Representatives from the university and Pride Toronto say Ryerson is in talks to take part in WorldPride Toronto in 2014.
“Our plan is to be involved and to have a very supportive relationship with WorldPride in 2014,” said Ryerson president Sheldon Levy. “We hope to have a significant involvement.”
An international political and cultural event, WorldPride promotes lesbian, gay, bisexual and transgender (LGBT) issues globally, and will be hosted in Toronto next year. As is the case for Pride Week, an annual event that celebrates the LGBT community, the Church and Wellesley Village will be the centre of WorldPride. But organizers want the whole city to also embrace the event.
“We will definitely be participating in WorldPride,” said Luke Greidanus, student co-chair for Positive Space Ryerson, a group that works to increase awareness of sexual and gender diversity on campus. “Plans and discussion will probably commence once Pride 2013 is over.”

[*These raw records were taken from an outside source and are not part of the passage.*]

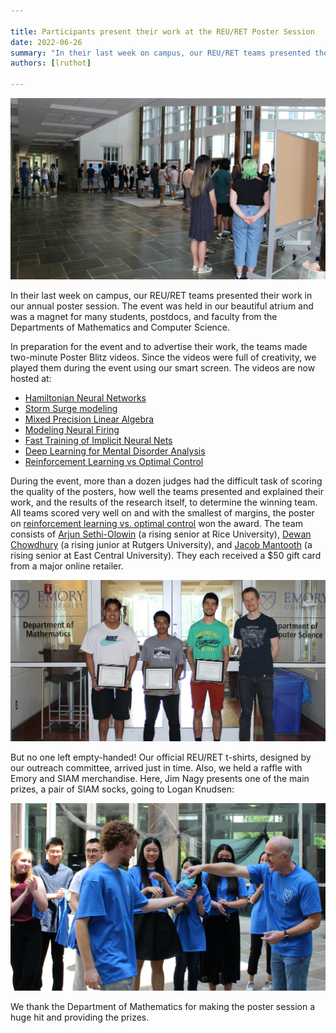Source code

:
 ```yaml
---

title: Participants present their work at the REU/RET Poster Session
date: 2022-06-26
summary: "In their last week on campus, our REU/RET teams presented their work in our annual poster session. The event was held in our beautiful atrium and was a magnet for many students, postdocs, and faculty. More than a dozen judges voted on the posters to determine the winning team."
authors: [lruthot]

---
```



!["Participants present their work at the REU/RET Poster session."](PosterSession.jpeg)

In their last week on campus, our REU/RET teams presented their work in our annual poster session.
The event was held in our beautiful atrium and was a magnet for many students, postdocs, and faculty from the Departments of Mathematics and Computer Science.

In preparation for the event and to advertise their work, the teams made two-minute Poster Blitz videos. 
Since the videos were full of creativity, we played them during the event using our smart screen. The videos are now hosted at: 

- [Hamiltonian Neural Networks](https://www.youtube.com/watch?v=2hDyfdaM5Es)  
- [Storm Surge modeling](https://www.youtube.com/watch?v=bGeOZ9G6IOc)
- [Mixed Precision Linear Algebra](https://www.dropbox.com/s/139l0u7zi6eloao/mixed-precision.mp4?dl=0)
- [Modeling Neural Firing](https://youtu.be/2uBVgNFRpqI) 
- [Fast Training of Implicit Neural Nets](https://youtu.be/oIwL3E2yULg)
- [Deep Learning for Mental Disorder Analysis](https://youtu.be/DLs1PkO8iJo)  
- [Reinforcement Learning vs Optimal Control](https://youtu.be/i9g6mRNJEHA)


During the event, more than a dozen judges had the difficult task of scoring the quality of the posters, how well the teams presented and explained their work, and the results of the research itself, to determine the winning team.
All teams scored very well on and  with the smallest of margins, the poster on [reinforcement learning vs. optimal control](../projects/2022-rl-vs-oc) won the award.
The team consists of  [Arjun Sethi-Olowin](https://www.linkedin.com/in/arjunso/) (a rising senior at Rice University), [Dewan Chowdhury](https://dewanchowdhury.github.io/) (a rising junior at Rutgers University), and [Jacob Mantooth](https://www.linkedin.com/in/jacob-mantooth-7b262321b) (a rising senior at East Central University). They each received a $50 gift card from a major online retailer.

!["Arjun Sethi-Olowin, Jacob Mantooh, and Dewan Chowdhury receive the best poster award."](IMG_0645.jpeg)

But no one left empty-handed! Our official REU/RET t-shirts, designed by our outreach committee, arrived just in time. Also, we held a raffle with Emory and SIAM merchandise. Here, Jim Nagy presents one of the main prizes, a pair of SIAM socks, going to Logan Knudsen:

!["Logan Knudsen receives SIAM socks."](IMG_0642.jpeg)

We thank the Department of Mathematics for making the poster session a huge hit and providing the prizes.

In 2009, Toronto won the bid to host WorldPride at the international InterPride Conference. Delegates voted 77 to 61 in favour of Toronto hosting the event over Stockholm.
A second round of voting ensued in order to guarantee that the winning bid had the two-thirds majority vote count needed to host the event. Toronto won 78 per cent of the vote in the second round.
Pride Toronto expects 2.4 million people to attend, which is more than double the numbers for Pride Week.
“It will have been the largest gay event to have ever taken place,” said Sean Hillier, co-chair of the board of directors for Pride Toronto, the not-for-profit organization that hosts Pride Week. “This will have the same feel as normal Toronto Pride but much larger.”
WorldPride Toronto will be the fourth event of its kind.
Rome held the first WorldPride in 2000, and Jerusalem followed in 2006. And this past summer, London hosted WorldPride 2012.
As for the 2014 event, some think that Ryerson would do well to get in on WorldPride celebrations.
“I think Ryerson can step up and be seen on the world stage from the LGBT lens when visitors from across the world come to Toronto,” said Ward 27 councillor Kristyn Wong-Tam. She suggests Ryerson offer up the use of the Mattamy Athletic Centre (MAC), located in Maple Leaf Gardens, for the event.
“You’re right at the heart of the Village there,” said Wong-Tam.
Pride Toronto has also reached out to the school about possible things the university could do to accommodate the event, and has also looked at the MAC as a feasible location for WorldPride.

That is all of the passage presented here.